--- Provided records Enclosed Below ---

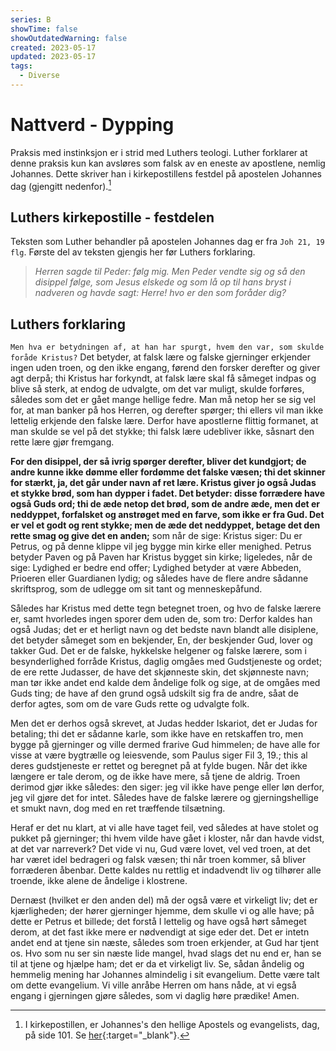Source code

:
 ```yaml
---
series: B
showTime: false
showOutdatedWarning: false
created: 2023-05-17
updated: 2023-05-17
tags:
  - Diverse
---
```


# Nattverd - Dypping
Praksis med instinksjon er i strid med Luthers teologi. Luther forklarer at denne praksis kun kan avsløres som falsk av en eneste av apostlene, nemlig Johannes. Dette skriver han i kirkepostillens festdel på apostelen Johannes dag (gjengitt nedenfor).[^1]

## Luthers kirkepostille - festdelen
Teksten som Luther behandler på apostelen Johannes dag er fra `Joh 21, 19 flg`. Første del av teksten gjengis her før Luthers forklaring.

> _Herren sagde til Peder: følg mig. Men Peder vendte sig og så den disippel følge, som Jesus elskede og som lå op til hans bryst i nadveren og havde sagt: Herre! hvo er den som foråder dig?_

## Luthers forklaring
`Men hva er betydningen af, at han har spurgt, hvem den var, som skulde foråde Kristus?` Det betyder, at falsk lære og falske gjerninger erkjender ingen uden troen, og den ikke engang, førend den forsker derefter og giver agt derpå; thi Kristus har forkyndt, at falsk lære skal få såmeget indpas og blive så sterk, at endog de udvalgte, om det var muligt, skulde forføres, således som det er gået mange hellige fedre. Man må netop her se sig vel for, at man banker på hos Herren, og derefter spørger; thi ellers vil man ikke lettelig erkjende den falske lære. Derfor have apostlerne flittig formanet, at man skulde se vel på det stykke; thi falsk lære udebliver ikke, såsnart den rette lære gjør fremgang.

**For den disippel, der så ivrig spørger derefter, bliver det kundgjort; de andre kunne ikke dømme eller fordømme det falske væsen; thi det skinner for stærkt, ja, det går under navn af ret lære. Kristus giver jo også Judas et stykke brød, som han dypper i fadet. Det betyder: disse forrædere have også Guds ord; thi de æde netop det brød, som de andre æde, men det er neddyppet, forfalsket og anstrøget med en farve, som ikke er fra Gud. Det er vel et godt og rent stykke; men de æde det neddyppet, betage det den rette smag og give det en anden;** som når de sige: Kristus siger: Du er Petrus, og på denne klippe vil jeg bygge min kirke eller menighed. Petrus betyder Paven og på Paven har Kristus bygget sin kirke; ligeledes, når de sige: Lydighed er bedre end offer; Lydighed betyder at være Abbeden, Prioeren eller Guardianen lydig; og således have de flere andre sådanne skriftsprog, som de udlegge om sit tant og menneskepåfund. 

Således har Kristus med dette tegn betegnet troen, og hvo de falske lærere er, samt hvorledes ingen sporer dem uden de, som tro: Derfor kaldes han også Judas; det er et herligt navn og det bedste navn blandt alle disiplene, det betyder såmeget som en bekjender, En, der beskjender Gud, lover og takker Gud. Det er de falske, hykkelske helgener og falske lærere, som i besynderlighed forråde Kristus, daglig omgåes med Gudstjeneste og ordet; de ere rette Judasser, de have det skjønneste skin, det skjønneste navn; man tør ikke andet end kalde dem åndelige folk og sige, at de omgåes med Guds ting; de have af den grund også udskilt sig fra de andre, såat de derfor agtes, som om de vare Guds rette og udvalgte folk.

Men det er derhos også skrevet, at Judas hedder Iskariot, det er Judas for betaling; thi det er sådanne karle, som ikke have en retskaffen tro, men bygge på gjerninger og ville dermed frarive Gud himmelen; de have alle for visse at være bygtrælle og leiesvende, som Paulus siger Fil 3, 19.; this al deres gudstjeneste er rettet og beregnet på at fylde bugen. Når det ikke længere er tale derom, og de ikke have mere, så tjene de aldrig. Troen derimod gjør ikke således: den siger: jeg vil ikke have penge eller løn derfor, jeg vil gjøre det for intet. Således have de falske lærere og gjerningshellige et smukt navn, dog med en ret træffende tilsætning.

Heraf er det nu klart, at vi alle have taget feil, ved således at have stolet og pukket på gjerninger; thi hvem vilde have gået i kloster, når dan havde vidst, at det var narreverk? Det vide vi nu, Gud være lovet, vel ved troen, at det har været idel bedrageri og falsk væsen; thi når troen kommer, så bliver forræderen åbenbar. Dette kaldes nu rettlig et indadvendt liv og tilhører alle troende, ikke alene de åndelige i klostrene.

Dernæst (hvilket er den anden del) må der også være et virkeligt liv; det er kjærligheden; der hører gjerninger hjemme, dem skulle vi og alle have; på dette er Petrus et billede; det forstå I lettelig og have også hørt såmeget derom, at det fast ikke mere er nødvendigt at sige eder det. Det er intetn andet end at tjene sin næste, således som troen erkjender, at Gud har tjent os. Hvo som nu ser sin næste lide mangel, hvad slags det nu end er, han se til at tjene og hjælpe ham; det er da et virkeligt liv. Se, sådan åndelig og hemmelig mening har Johannes almindelig i sit evangelium. Dette være talt om dette evangelium. Vi ville anråbe Herren om hans nåde, at vi egså engang i gjerningen gjøre således, som vi daglig høre prædike! Amen.

[^1]: I kirkepostillen, er Johannes's den hellige Apostels og evangelists, dag, på side 101. Se [her](https://www.nb.no/items/1ac135aafa043b78d331eaabe3acb866?page=741){:target="_blank"}.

--- End of Enclosed Provided records ---

▸ Exercise requirements: Repeat, exactly as they stand above, the lines from the line with "# Nattverd - Dypping" to the line with "## Luthers kirkepostille - festdelen", both lines included.

▸ Written response:
# Nattverd - Dypping
Praksis med instinksjon er i strid med Luthers teologi. Luther forklarer at denne praksis kun kan avsløres som falsk av en eneste av apostlene, nemlig Johannes. Dette skriver han i kirkepostillens festdel på apostelen Johannes dag (gjengitt nedenfor).[^1]

## Luthers kirkepostille - festdelen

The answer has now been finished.